[Activity] Leaving out the pictures, please retype each record exactly.

[Saved data entries]
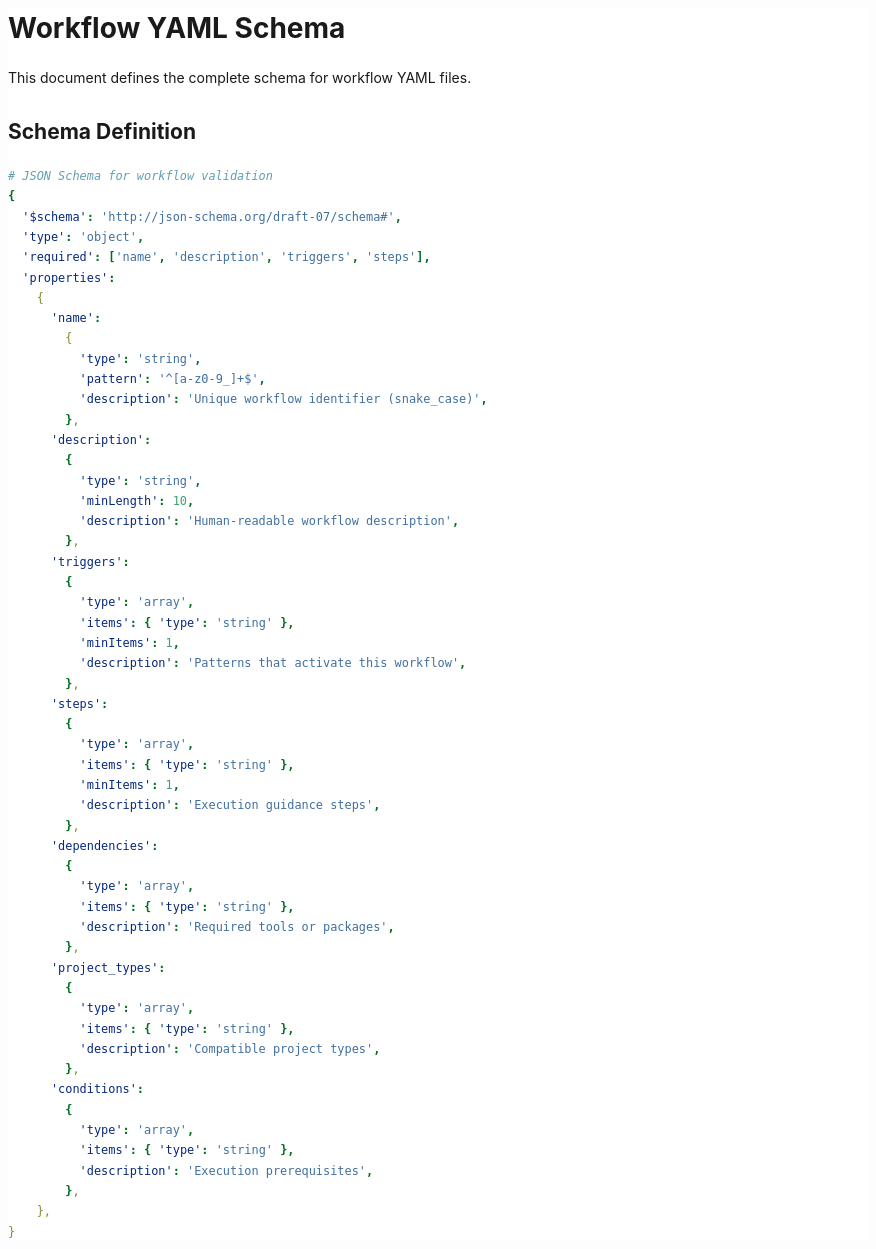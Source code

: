 # Workflow YAML Schema

This document defines the complete schema for workflow YAML files.

## Schema Definition

```yaml
# JSON Schema for workflow validation
{
  '$schema': 'http://json-schema.org/draft-07/schema#',
  'type': 'object',
  'required': ['name', 'description', 'triggers', 'steps'],
  'properties':
    {
      'name':
        {
          'type': 'string',
          'pattern': '^[a-z0-9_]+$',
          'description': 'Unique workflow identifier (snake_case)',
        },
      'description':
        {
          'type': 'string',
          'minLength': 10,
          'description': 'Human-readable workflow description',
        },
      'triggers':
        {
          'type': 'array',
          'items': { 'type': 'string' },
          'minItems': 1,
          'description': 'Patterns that activate this workflow',
        },
      'steps':
        {
          'type': 'array',
          'items': { 'type': 'string' },
          'minItems': 1,
          'description': 'Execution guidance steps',
        },
      'dependencies':
        {
          'type': 'array',
          'items': { 'type': 'string' },
          'description': 'Required tools or packages',
        },
      'project_types':
        {
          'type': 'array',
          'items': { 'type': 'string' },
          'description': 'Compatible project types',
        },
      'conditions':
        {
          'type': 'array',
          'items': { 'type': 'string' },
          'description': 'Execution prerequisites',
        },
    },
}
```
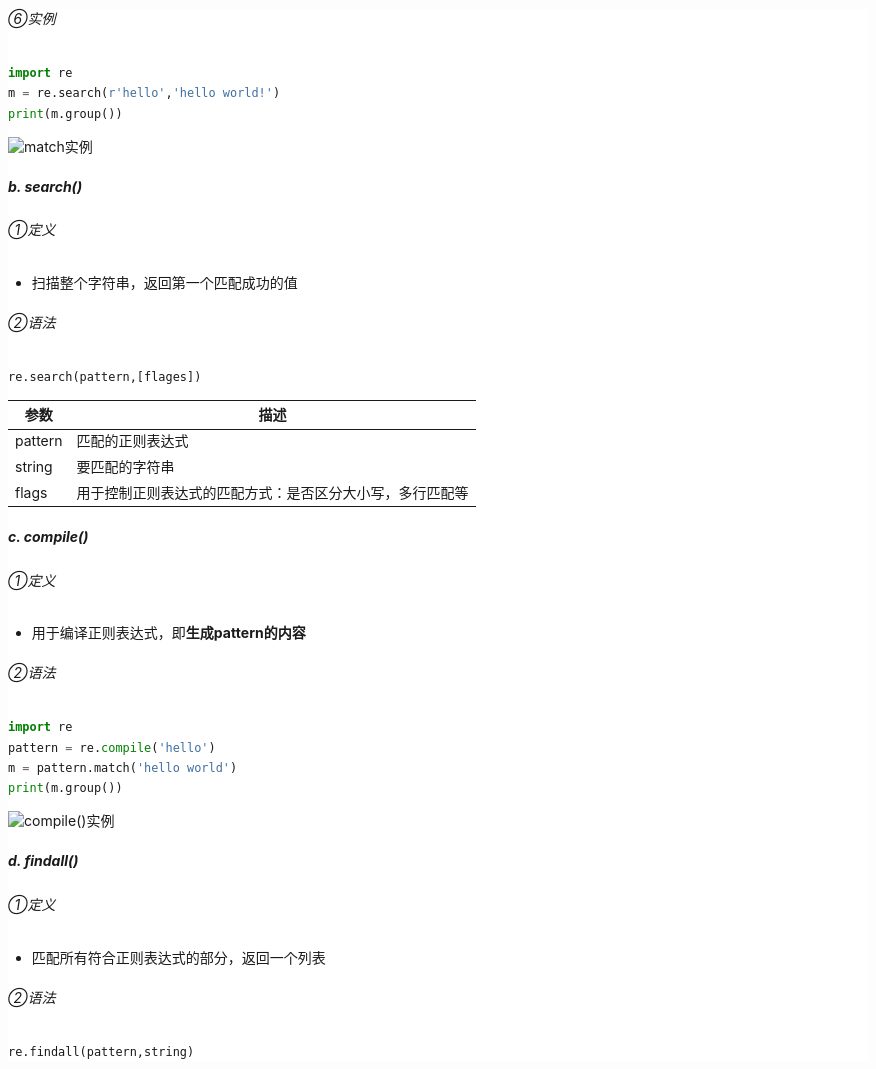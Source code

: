 ###### ⑥实例

```python
import re
m = re.search(r'hello','hello world!')
print(m.group())
```

![match实例](http://113.45.142.235:9001/laffrex/pictures/2024/10/13/202410131409047.png)

##### b. search()

###### ①定义

* 扫描整个字符串，返回第一个匹配成功的值

###### ②语法

```python
re.search(pattern,[flages])
```

| 参数    | 描述                                                     |
| ------- | -------------------------------------------------------- |
| pattern | 匹配的正则表达式                                         |
| string  | 要匹配的字符串                                           |
| flags   | 用于控制正则表达式的匹配方式：是否区分大小写，多行匹配等 |

##### c. compile()

###### ①定义

* 用于编译正则表达式，即**生成pattern的内容**

###### ②语法

```python
import re
pattern = re.compile('hello')
m = pattern.match('hello world')
print(m.group())
```

![compile()实例](http://113.45.142.235:9001/laffrex/pictures/2024/10/13/202410131409368.png)

##### d. findall()

###### ①定义

* 匹配所有符合正则表达式的部分，返回一个列表

###### ②语法

```python
re.findall(pattern,string)
```
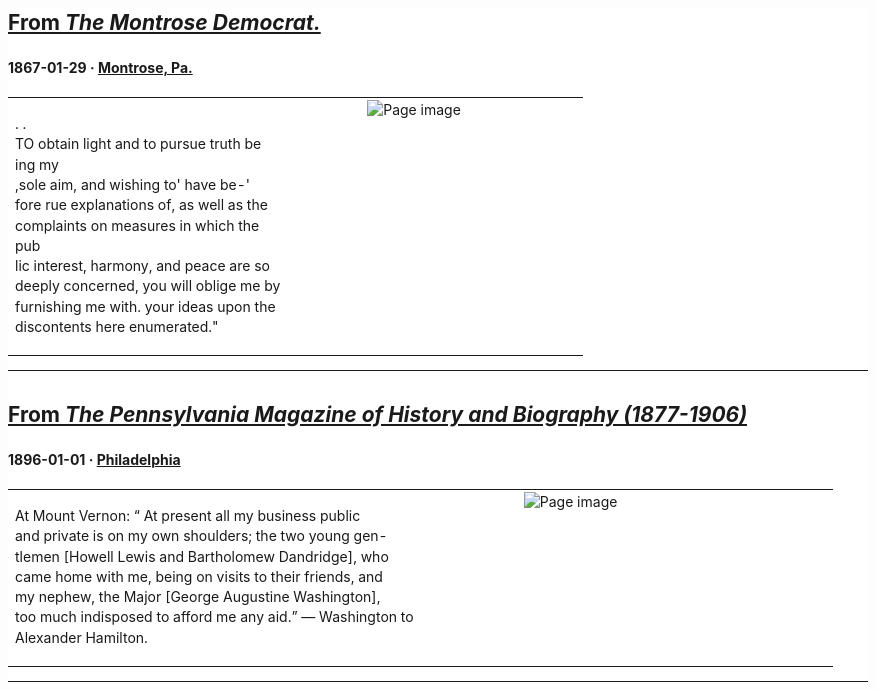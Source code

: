 
## [From _The Montrose Democrat._](https://panewsarchive.psu.edu/lccn/sn84026112/1867-01-29/ed-1/seq-1/)

#### 1867-01-29 &middot; [Montrose, Pa.](http://dbpedia.org/resource/Montrose%2C_Pennsylvania)

<table style="width: 100%;"><tr><td style="width: 50%">

  
  
. .   
TO obtain light and to pursue truth be­  
ing my   
,sole aim, and wishing to&#x27; have be-&#x27;   
fore rue explanations of, as well as the   
complaints on measures in which the pub­  
lic interest, harmony, and peace are so   
deeply concerned, you will oblige me by   
furnishing me with. your ideas upon the   
discontents here enumerated.&quot;
</td><td style="width: 50%; max-height: 75%; margin: auto; display: block;">
<img alt="Page image" src="https://panewsarchive.psu.edu/iiif/batch_pst_fascinus_ver01%2Fdata%2Fsn84026112%2F000002381%2F1867012901%2F0017.jp2/pct:21.14732854864434,61.84771033013845,13.89055023923445,4.780921953445915/!600,600/0/default.jpg"/>
</td>
</tr></table>

---

## [From _The Pennsylvania Magazine of History and Biography (1877-1906)_](https://archive.org/details/sim_pennsylvania-magazine-of-history-and-biography_1896_20_3/page/n61/mode/1up?view=theater)

#### 1896-01-01 &middot; [Philadelphia](http://dbpedia.org/resource/Philadelphia)

<table style="width: 100%;"><tr><td style="width: 50%">

  
  
At Mount Vernon: “ At present all my business public  
and private is on my own shoulders; the two young gen-  
tlemen [Howell Lewis and Bartholomew Dandridge], who  
came home with me, being on visits to their friends, and  
my nephew, the Major [George Augustine Washington],  
too much indisposed to afford me any aid.” — Washington to  
Alexander Hamilton.
</td><td style="width: 50%; max-height: 75%; margin: auto; display: block;">
<img alt="Page image" src="https://iiif.archive.org/image/iiif/2/sim_pennsylvania-magazine-of-history-and-biography_1896_20_3%2Fsim_pennsylvania-magazine-of-history-and-biography_1896_20_3_jp2.zip%2Fsim_pennsylvania-magazine-of-history-and-biography_1896_20_3_jp2%2Fsim_pennsylvania-magazine-of-history-and-biography_1896_20_3_0061.jp2/pct:25.75071986836693,19.27480916030534,55.03907856849033,10.98691384950927/600,/0/default.jpg"/>
</td>
</tr></table>

---

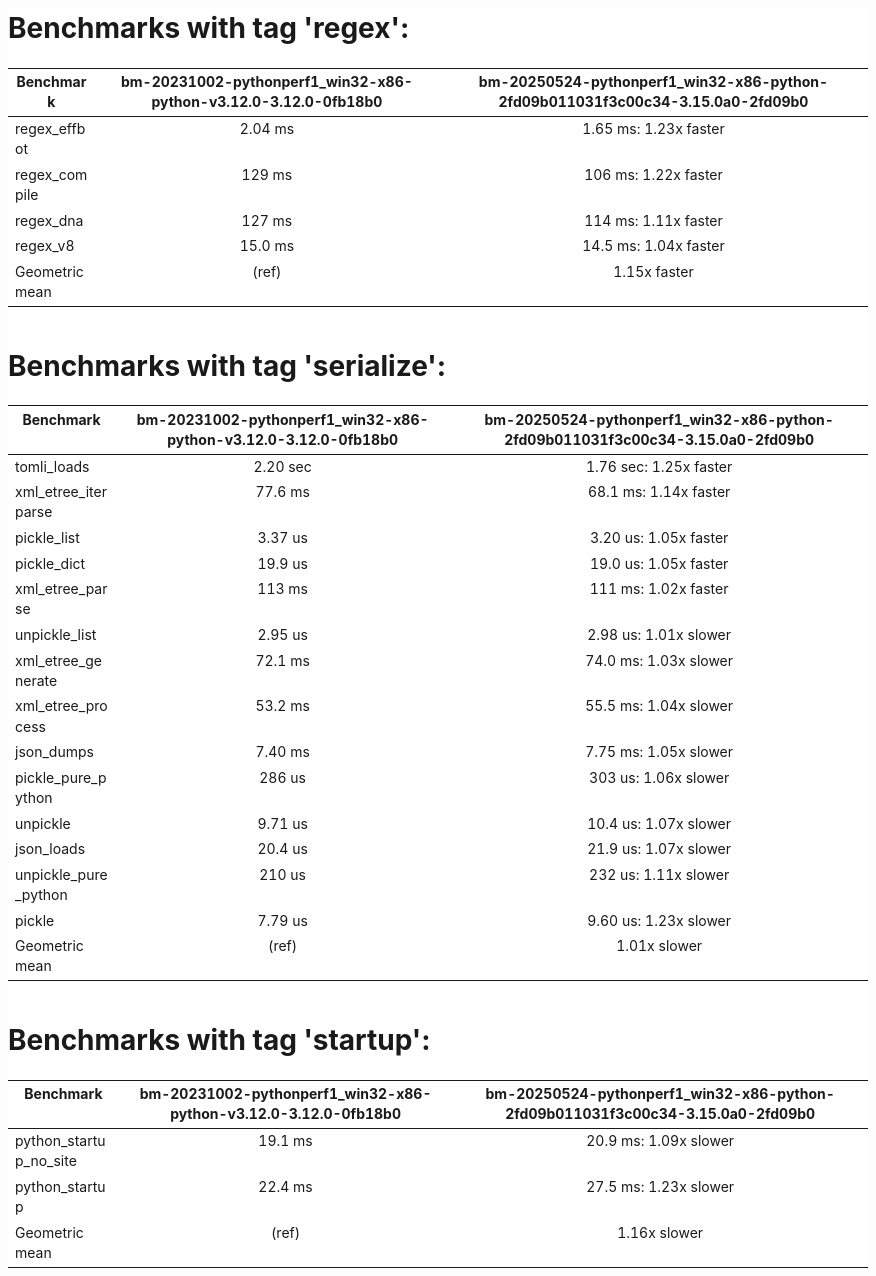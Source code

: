 Benchmarks with tag 'regex':
============================

| Benchmark      | bm-20231002-pythonperf1_win32-x86-python-v3.12.0-3.12.0-0fb18b0 | bm-20250524-pythonperf1_win32-x86-python-2fd09b011031f3c00c34-3.15.0a0-2fd09b0 |
|----------------|:---------------------------------------------------------------:|:------------------------------------------------------------------------------:|
| regex_effbot   | 2.04 ms                                                         | 1.65 ms: 1.23x faster                                                          |
| regex_compile  | 129 ms                                                          | 106 ms: 1.22x faster                                                           |
| regex_dna      | 127 ms                                                          | 114 ms: 1.11x faster                                                           |
| regex_v8       | 15.0 ms                                                         | 14.5 ms: 1.04x faster                                                          |
| Geometric mean | (ref)                                                           | 1.15x faster                                                                   |

Benchmarks with tag 'serialize':
================================

| Benchmark            | bm-20231002-pythonperf1_win32-x86-python-v3.12.0-3.12.0-0fb18b0 | bm-20250524-pythonperf1_win32-x86-python-2fd09b011031f3c00c34-3.15.0a0-2fd09b0 |
|----------------------|:---------------------------------------------------------------:|:------------------------------------------------------------------------------:|
| tomli_loads          | 2.20 sec                                                        | 1.76 sec: 1.25x faster                                                         |
| xml_etree_iterparse  | 77.6 ms                                                         | 68.1 ms: 1.14x faster                                                          |
| pickle_list          | 3.37 us                                                         | 3.20 us: 1.05x faster                                                          |
| pickle_dict          | 19.9 us                                                         | 19.0 us: 1.05x faster                                                          |
| xml_etree_parse      | 113 ms                                                          | 111 ms: 1.02x faster                                                           |
| unpickle_list        | 2.95 us                                                         | 2.98 us: 1.01x slower                                                          |
| xml_etree_generate   | 72.1 ms                                                         | 74.0 ms: 1.03x slower                                                          |
| xml_etree_process    | 53.2 ms                                                         | 55.5 ms: 1.04x slower                                                          |
| json_dumps           | 7.40 ms                                                         | 7.75 ms: 1.05x slower                                                          |
| pickle_pure_python   | 286 us                                                          | 303 us: 1.06x slower                                                           |
| unpickle             | 9.71 us                                                         | 10.4 us: 1.07x slower                                                          |
| json_loads           | 20.4 us                                                         | 21.9 us: 1.07x slower                                                          |
| unpickle_pure_python | 210 us                                                          | 232 us: 1.11x slower                                                           |
| pickle               | 7.79 us                                                         | 9.60 us: 1.23x slower                                                          |
| Geometric mean       | (ref)                                                           | 1.01x slower                                                                   |

Benchmarks with tag 'startup':
==============================

| Benchmark              | bm-20231002-pythonperf1_win32-x86-python-v3.12.0-3.12.0-0fb18b0 | bm-20250524-pythonperf1_win32-x86-python-2fd09b011031f3c00c34-3.15.0a0-2fd09b0 |
|------------------------|:---------------------------------------------------------------:|:------------------------------------------------------------------------------:|
| python_startup_no_site | 19.1 ms                                                         | 20.9 ms: 1.09x slower                                                          |
| python_startup         | 22.4 ms                                                         | 27.5 ms: 1.23x slower                                                          |
| Geometric mean         | (ref)                                                           | 1.16x slower                                                                   |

[Task output]
Source code

: # Workflow YAML Schema

This document defines the complete schema for workflow YAML files.

## Schema Definition

```yaml
# JSON Schema for workflow validation
{
  '$schema': 'http://json-schema.org/draft-07/schema#',
  'type': 'object',
  'required': ['name', 'description', 'triggers', 'steps'],
  'properties':
    {
      'name':
        {
          'type': 'string',
          'pattern': '^[a-z0-9_]+$',
          'description': 'Unique workflow identifier (snake_case)',
        },
      'description':
        {
          'type': 'string',
          'minLength': 10,
          'description': 'Human-readable workflow description',
        },
      'triggers':
        {
          'type': 'array',
          'items': { 'type': 'string' },
          'minItems': 1,
          'description': 'Patterns that activate this workflow',
        },
      'steps':
        {
          'type': 'array',
          'items': { 'type': 'string' },
          'minItems': 1,
          'description': 'Execution guidance steps',
        },
      'dependencies':
        {
          'type': 'array',
          'items': { 'type': 'string' },
          'description': 'Required tools or packages',
        },
      'project_types':
        {
          'type': 'array',
          'items': { 'type': 'string' },
          'description': 'Compatible project types',
        },
      'conditions':
        {
          'type': 'array',
          'items': { 'type': 'string' },
          'description': 'Execution prerequisites',
        },
    },
}
```
Source code

: ###### ⑥实例

```python
import re
m = re.search(r'hello','hello world!')
print(m.group())
```

![match实例](http://113.45.142.235:9001/laffrex/pictures/2024/10/13/202410131409047.png)

##### b. search()

###### ①定义

* 扫描整个字符串，返回第一个匹配成功的值

###### ②语法

```python
re.search(pattern,[flages])
```

| 参数    | 描述                                                     |
| ------- | -------------------------------------------------------- |
| pattern | 匹配的正则表达式                                         |
| string  | 要匹配的字符串                                           |
| flags   | 用于控制正则表达式的匹配方式：是否区分大小写，多行匹配等 |

##### c. compile()

###### ①定义

* 用于编译正则表达式，即**生成pattern的内容**

###### ②语法

```python
import re
pattern = re.compile('hello')
m = pattern.match('hello world')
print(m.group())
```

![compile()实例](http://113.45.142.235:9001/laffrex/pictures/2024/10/13/202410131409368.png)

##### d. findall()

###### ①定义

* 匹配所有符合正则表达式的部分，返回一个列表

###### ②语法

```python
re.findall(pattern,string)
```
Source code

: 
## [From _The Montrose Democrat._](https://panewsarchive.psu.edu/lccn/sn84026112/1867-01-29/ed-1/seq-1/)

#### 1867-01-29 &middot; [Montrose, Pa.](http://dbpedia.org/resource/Montrose%2C_Pennsylvania)

<table style="width: 100%;"><tr><td style="width: 50%">

  
  
. .   
TO obtain light and to pursue truth be­  
ing my   
,sole aim, and wishing to&#x27; have be-&#x27;   
fore rue explanations of, as well as the   
complaints on measures in which the pub­  
lic interest, harmony, and peace are so   
deeply concerned, you will oblige me by   
furnishing me with. your ideas upon the   
discontents here enumerated.&quot;
</td><td style="width: 50%; max-height: 75%; margin: auto; display: block;">
<img alt="Page image" src="https://panewsarchive.psu.edu/iiif/batch_pst_fascinus_ver01%2Fdata%2Fsn84026112%2F000002381%2F1867012901%2F0017.jp2/pct:21.14732854864434,61.84771033013845,13.89055023923445,4.780921953445915/!600,600/0/default.jpg"/>
</td>
</tr></table>

---

## [From _The Pennsylvania Magazine of History and Biography (1877-1906)_](https://archive.org/details/sim_pennsylvania-magazine-of-history-and-biography_1896_20_3/page/n61/mode/1up?view=theater)

#### 1896-01-01 &middot; [Philadelphia](http://dbpedia.org/resource/Philadelphia)

<table style="width: 100%;"><tr><td style="width: 50%">

  
  
At Mount Vernon: “ At present all my business public  
and private is on my own shoulders; the two young gen-  
tlemen [Howell Lewis and Bartholomew Dandridge], who  
came home with me, being on visits to their friends, and  
my nephew, the Major [George Augustine Washington],  
too much indisposed to afford me any aid.” — Washington to  
Alexander Hamilton.
</td><td style="width: 50%; max-height: 75%; margin: auto; display: block;">
<img alt="Page image" src="https://iiif.archive.org/image/iiif/2/sim_pennsylvania-magazine-of-history-and-biography_1896_20_3%2Fsim_pennsylvania-magazine-of-history-and-biography_1896_20_3_jp2.zip%2Fsim_pennsylvania-magazine-of-history-and-biography_1896_20_3_jp2%2Fsim_pennsylvania-magazine-of-history-and-biography_1896_20_3_0061.jp2/pct:25.75071986836693,19.27480916030534,55.03907856849033,10.98691384950927/600,/0/default.jpg"/>
</td>
</tr></table>

---

Source code

: Benchmarks with tag 'regex':
============================

| Benchmark      | bm-20231002-pythonperf1_win32-x86-python-v3.12.0-3.12.0-0fb18b0 | bm-20250524-pythonperf1_win32-x86-python-2fd09b011031f3c00c34-3.15.0a0-2fd09b0 |
|----------------|:---------------------------------------------------------------:|:------------------------------------------------------------------------------:|
| regex_effbot   | 2.04 ms                                                         | 1.65 ms: 1.23x faster                                                          |
| regex_compile  | 129 ms                                                          | 106 ms: 1.22x faster                                                           |
| regex_dna      | 127 ms                                                          | 114 ms: 1.11x faster                                                           |
| regex_v8       | 15.0 ms                                                         | 14.5 ms: 1.04x faster                                                          |
| Geometric mean | (ref)                                                           | 1.15x faster                                                                   |

Benchmarks with tag 'serialize':
================================

| Benchmark            | bm-20231002-pythonperf1_win32-x86-python-v3.12.0-3.12.0-0fb18b0 | bm-20250524-pythonperf1_win32-x86-python-2fd09b011031f3c00c34-3.15.0a0-2fd09b0 |
|----------------------|:---------------------------------------------------------------:|:------------------------------------------------------------------------------:|
| tomli_loads          | 2.20 sec                                                        | 1.76 sec: 1.25x faster                                                         |
| xml_etree_iterparse  | 77.6 ms                                                         | 68.1 ms: 1.14x faster                                                          |
| pickle_list          | 3.37 us                                                         | 3.20 us: 1.05x faster                                                          |
| pickle_dict          | 19.9 us                                                         | 19.0 us: 1.05x faster                                                          |
| xml_etree_parse      | 113 ms                                                          | 111 ms: 1.02x faster                                                           |
| unpickle_list        | 2.95 us                                                         | 2.98 us: 1.01x slower                                                          |
| xml_etree_generate   | 72.1 ms                                                         | 74.0 ms: 1.03x slower                                                          |
| xml_etree_process    | 53.2 ms                                                         | 55.5 ms: 1.04x slower                                                          |
| json_dumps           | 7.40 ms                                                         | 7.75 ms: 1.05x slower                                                          |
| pickle_pure_python   | 286 us                                                          | 303 us: 1.06x slower                                                           |
| unpickle             | 9.71 us                                                         | 10.4 us: 1.07x slower                                                          |
| json_loads           | 20.4 us                                                         | 21.9 us: 1.07x slower                                                          |
| unpickle_pure_python | 210 us                                                          | 232 us: 1.11x slower                                                           |
| pickle               | 7.79 us                                                         | 9.60 us: 1.23x slower                                                          |
| Geometric mean       | (ref)                                                           | 1.01x slower                                                                   |

Benchmarks with tag 'startup':
==============================

| Benchmark              | bm-20231002-pythonperf1_win32-x86-python-v3.12.0-3.12.0-0fb18b0 | bm-20250524-pythonperf1_win32-x86-python-2fd09b011031f3c00c34-3.15.0a0-2fd09b0 |
|------------------------|:---------------------------------------------------------------:|:------------------------------------------------------------------------------:|
| python_startup_no_site | 19.1 ms                                                         | 20.9 ms: 1.09x slower                                                          |
| python_startup         | 22.4 ms                                                         | 27.5 ms: 1.23x slower                                                          |
| Geometric mean         | (ref)                                                           | 1.16x slower                                                                   |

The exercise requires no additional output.